(DATA)

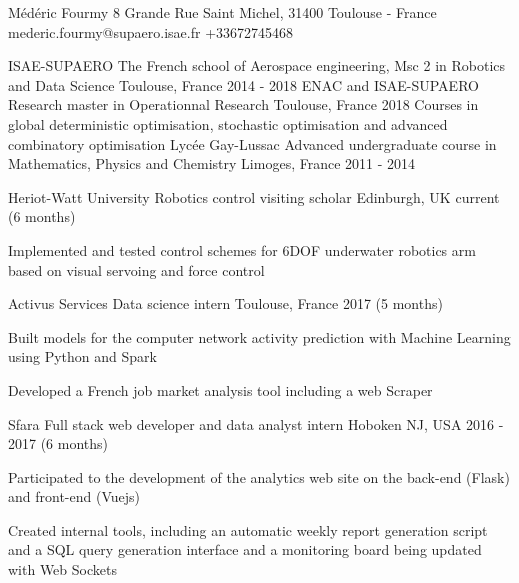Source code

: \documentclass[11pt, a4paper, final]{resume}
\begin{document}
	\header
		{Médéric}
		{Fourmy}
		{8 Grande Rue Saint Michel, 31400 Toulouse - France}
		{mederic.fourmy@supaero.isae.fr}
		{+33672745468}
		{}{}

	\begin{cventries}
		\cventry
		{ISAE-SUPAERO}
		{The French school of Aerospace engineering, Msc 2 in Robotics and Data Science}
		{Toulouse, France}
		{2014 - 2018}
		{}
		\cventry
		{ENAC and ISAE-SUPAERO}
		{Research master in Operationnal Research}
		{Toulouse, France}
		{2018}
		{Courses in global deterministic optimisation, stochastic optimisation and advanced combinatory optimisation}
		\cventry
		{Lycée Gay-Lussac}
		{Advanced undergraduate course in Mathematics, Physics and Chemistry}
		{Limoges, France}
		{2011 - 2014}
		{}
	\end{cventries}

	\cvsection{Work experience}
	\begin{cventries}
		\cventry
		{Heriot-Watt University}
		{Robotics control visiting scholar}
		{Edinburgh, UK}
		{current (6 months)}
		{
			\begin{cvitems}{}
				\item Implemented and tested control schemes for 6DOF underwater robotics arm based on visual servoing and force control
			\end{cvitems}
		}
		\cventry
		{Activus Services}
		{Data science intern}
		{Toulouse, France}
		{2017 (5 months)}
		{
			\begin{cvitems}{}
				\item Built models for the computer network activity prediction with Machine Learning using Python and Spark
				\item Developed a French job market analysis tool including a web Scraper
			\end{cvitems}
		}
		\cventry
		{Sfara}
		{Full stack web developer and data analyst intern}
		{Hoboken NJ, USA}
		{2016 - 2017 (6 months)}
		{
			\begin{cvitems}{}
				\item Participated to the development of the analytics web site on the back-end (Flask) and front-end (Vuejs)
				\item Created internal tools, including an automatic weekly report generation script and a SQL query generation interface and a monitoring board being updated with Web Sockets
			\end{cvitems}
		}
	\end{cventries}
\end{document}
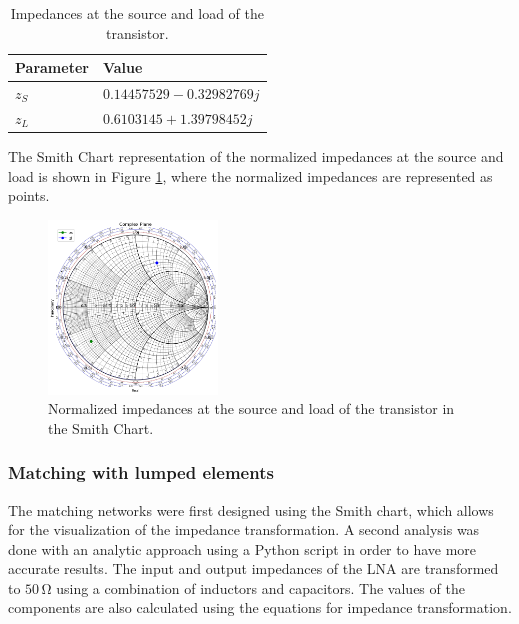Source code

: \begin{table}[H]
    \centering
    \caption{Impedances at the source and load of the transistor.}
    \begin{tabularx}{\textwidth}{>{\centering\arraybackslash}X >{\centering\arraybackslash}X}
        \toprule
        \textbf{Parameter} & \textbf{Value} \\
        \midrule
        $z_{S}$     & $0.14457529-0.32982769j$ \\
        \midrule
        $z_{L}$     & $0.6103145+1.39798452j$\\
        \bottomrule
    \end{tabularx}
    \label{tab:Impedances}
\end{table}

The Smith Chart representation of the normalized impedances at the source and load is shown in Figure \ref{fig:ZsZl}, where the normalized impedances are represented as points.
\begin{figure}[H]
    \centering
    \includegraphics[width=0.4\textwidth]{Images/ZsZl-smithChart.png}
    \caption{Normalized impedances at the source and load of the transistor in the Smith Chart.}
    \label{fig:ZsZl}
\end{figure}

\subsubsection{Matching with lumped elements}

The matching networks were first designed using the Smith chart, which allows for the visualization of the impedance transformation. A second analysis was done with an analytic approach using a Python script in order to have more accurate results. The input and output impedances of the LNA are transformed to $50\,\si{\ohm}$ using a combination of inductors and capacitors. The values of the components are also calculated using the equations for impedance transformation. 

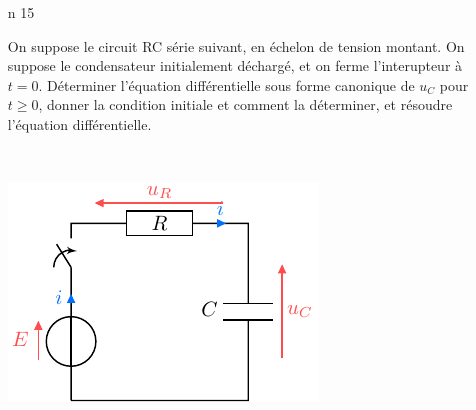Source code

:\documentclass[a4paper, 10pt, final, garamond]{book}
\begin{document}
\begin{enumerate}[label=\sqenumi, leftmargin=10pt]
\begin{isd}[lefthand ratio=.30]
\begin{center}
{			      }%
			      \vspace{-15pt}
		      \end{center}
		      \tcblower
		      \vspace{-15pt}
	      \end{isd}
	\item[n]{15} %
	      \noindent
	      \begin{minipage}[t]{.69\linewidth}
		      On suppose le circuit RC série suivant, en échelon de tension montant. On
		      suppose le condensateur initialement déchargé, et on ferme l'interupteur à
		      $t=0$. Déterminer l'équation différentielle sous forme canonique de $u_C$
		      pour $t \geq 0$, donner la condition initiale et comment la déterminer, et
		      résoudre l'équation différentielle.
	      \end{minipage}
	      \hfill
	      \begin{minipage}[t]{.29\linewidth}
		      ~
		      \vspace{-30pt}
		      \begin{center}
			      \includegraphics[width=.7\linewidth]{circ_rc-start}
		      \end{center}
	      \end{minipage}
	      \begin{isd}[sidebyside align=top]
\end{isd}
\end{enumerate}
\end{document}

(End DATA)
(DATA)

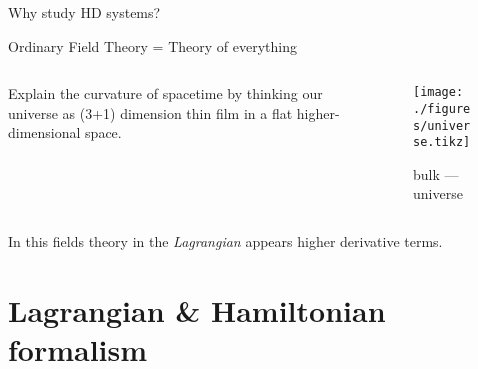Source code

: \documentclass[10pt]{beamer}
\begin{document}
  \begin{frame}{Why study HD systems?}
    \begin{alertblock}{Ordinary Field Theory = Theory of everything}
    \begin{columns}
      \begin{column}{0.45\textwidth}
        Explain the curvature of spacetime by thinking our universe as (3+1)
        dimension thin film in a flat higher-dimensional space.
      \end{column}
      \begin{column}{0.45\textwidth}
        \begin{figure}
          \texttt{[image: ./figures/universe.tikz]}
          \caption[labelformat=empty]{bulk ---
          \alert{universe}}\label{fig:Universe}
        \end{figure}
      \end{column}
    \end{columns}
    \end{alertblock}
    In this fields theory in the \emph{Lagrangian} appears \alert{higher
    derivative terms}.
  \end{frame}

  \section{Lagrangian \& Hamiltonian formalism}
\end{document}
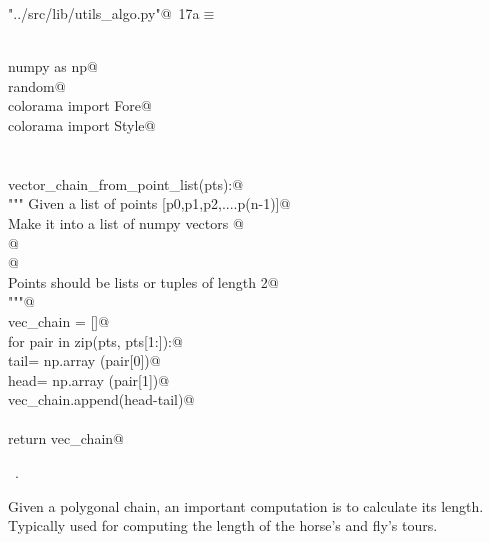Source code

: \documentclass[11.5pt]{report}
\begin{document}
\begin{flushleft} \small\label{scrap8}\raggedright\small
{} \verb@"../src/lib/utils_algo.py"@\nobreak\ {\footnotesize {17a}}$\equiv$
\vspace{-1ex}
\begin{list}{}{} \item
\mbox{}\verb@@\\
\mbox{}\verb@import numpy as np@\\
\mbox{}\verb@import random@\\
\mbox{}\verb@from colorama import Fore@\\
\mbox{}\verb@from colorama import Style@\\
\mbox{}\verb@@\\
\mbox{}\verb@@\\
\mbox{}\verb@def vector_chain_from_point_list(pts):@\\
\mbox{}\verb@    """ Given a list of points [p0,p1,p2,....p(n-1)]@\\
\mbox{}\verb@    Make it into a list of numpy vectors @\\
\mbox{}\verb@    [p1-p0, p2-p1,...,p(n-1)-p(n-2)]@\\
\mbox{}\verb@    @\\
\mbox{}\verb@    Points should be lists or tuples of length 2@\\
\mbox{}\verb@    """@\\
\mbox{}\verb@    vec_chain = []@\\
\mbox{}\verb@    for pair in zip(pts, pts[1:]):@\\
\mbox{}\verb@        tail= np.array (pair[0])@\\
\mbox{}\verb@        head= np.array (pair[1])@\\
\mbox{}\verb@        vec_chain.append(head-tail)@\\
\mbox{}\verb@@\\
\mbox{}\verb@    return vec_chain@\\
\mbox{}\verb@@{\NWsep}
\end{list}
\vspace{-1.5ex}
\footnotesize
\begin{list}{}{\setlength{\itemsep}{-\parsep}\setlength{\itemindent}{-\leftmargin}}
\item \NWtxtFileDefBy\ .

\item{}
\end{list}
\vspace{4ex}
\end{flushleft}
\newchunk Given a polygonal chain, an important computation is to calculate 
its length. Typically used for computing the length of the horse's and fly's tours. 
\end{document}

(End DATA)
(DATA)

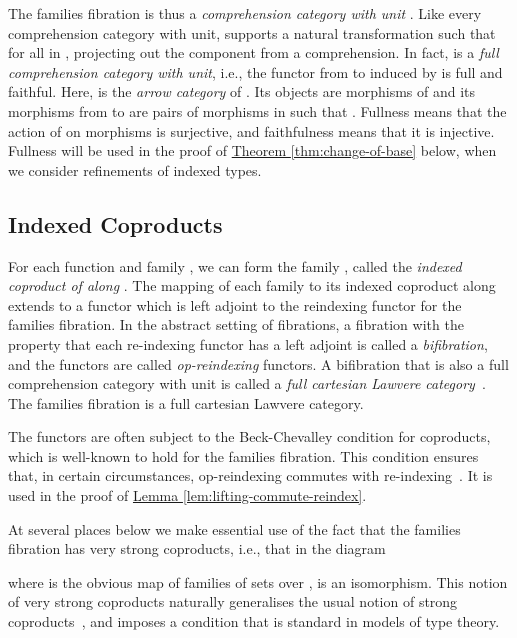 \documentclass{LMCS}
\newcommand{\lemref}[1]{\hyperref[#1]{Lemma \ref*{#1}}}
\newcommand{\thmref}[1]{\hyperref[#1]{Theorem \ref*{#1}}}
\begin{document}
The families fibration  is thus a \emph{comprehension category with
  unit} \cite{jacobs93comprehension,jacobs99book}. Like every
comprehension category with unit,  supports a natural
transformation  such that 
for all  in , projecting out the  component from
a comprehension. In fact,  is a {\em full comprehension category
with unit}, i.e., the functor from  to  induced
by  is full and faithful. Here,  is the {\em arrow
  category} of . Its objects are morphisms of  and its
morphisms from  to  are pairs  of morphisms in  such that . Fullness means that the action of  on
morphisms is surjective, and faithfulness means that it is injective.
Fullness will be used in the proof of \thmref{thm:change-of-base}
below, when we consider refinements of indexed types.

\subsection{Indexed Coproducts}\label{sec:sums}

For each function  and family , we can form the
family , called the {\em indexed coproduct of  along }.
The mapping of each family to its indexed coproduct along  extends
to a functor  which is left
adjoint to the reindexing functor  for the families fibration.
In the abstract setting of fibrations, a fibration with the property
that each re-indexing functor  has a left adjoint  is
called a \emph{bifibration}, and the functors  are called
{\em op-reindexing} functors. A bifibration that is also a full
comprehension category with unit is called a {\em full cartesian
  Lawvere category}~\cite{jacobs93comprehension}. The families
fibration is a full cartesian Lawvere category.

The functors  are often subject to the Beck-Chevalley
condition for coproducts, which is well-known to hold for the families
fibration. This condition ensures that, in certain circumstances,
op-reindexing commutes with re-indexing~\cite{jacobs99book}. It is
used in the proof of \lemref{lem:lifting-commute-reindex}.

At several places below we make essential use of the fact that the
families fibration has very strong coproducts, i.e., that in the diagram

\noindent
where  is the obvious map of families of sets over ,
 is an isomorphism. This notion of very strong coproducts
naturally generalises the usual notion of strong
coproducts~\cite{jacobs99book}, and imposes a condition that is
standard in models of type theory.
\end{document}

(End DATA)

PROBLEM – In the entries above, find each line that includes the string "reindexing" and copy it.

EXERCISE SOLUTION –
adjoint to the reindexing functor  for the families fibration.
{\em op-reindexing} functors. A bifibration that is also a full
op-reindexing commutes with re-indexing~\cite{jacobs99book}. It is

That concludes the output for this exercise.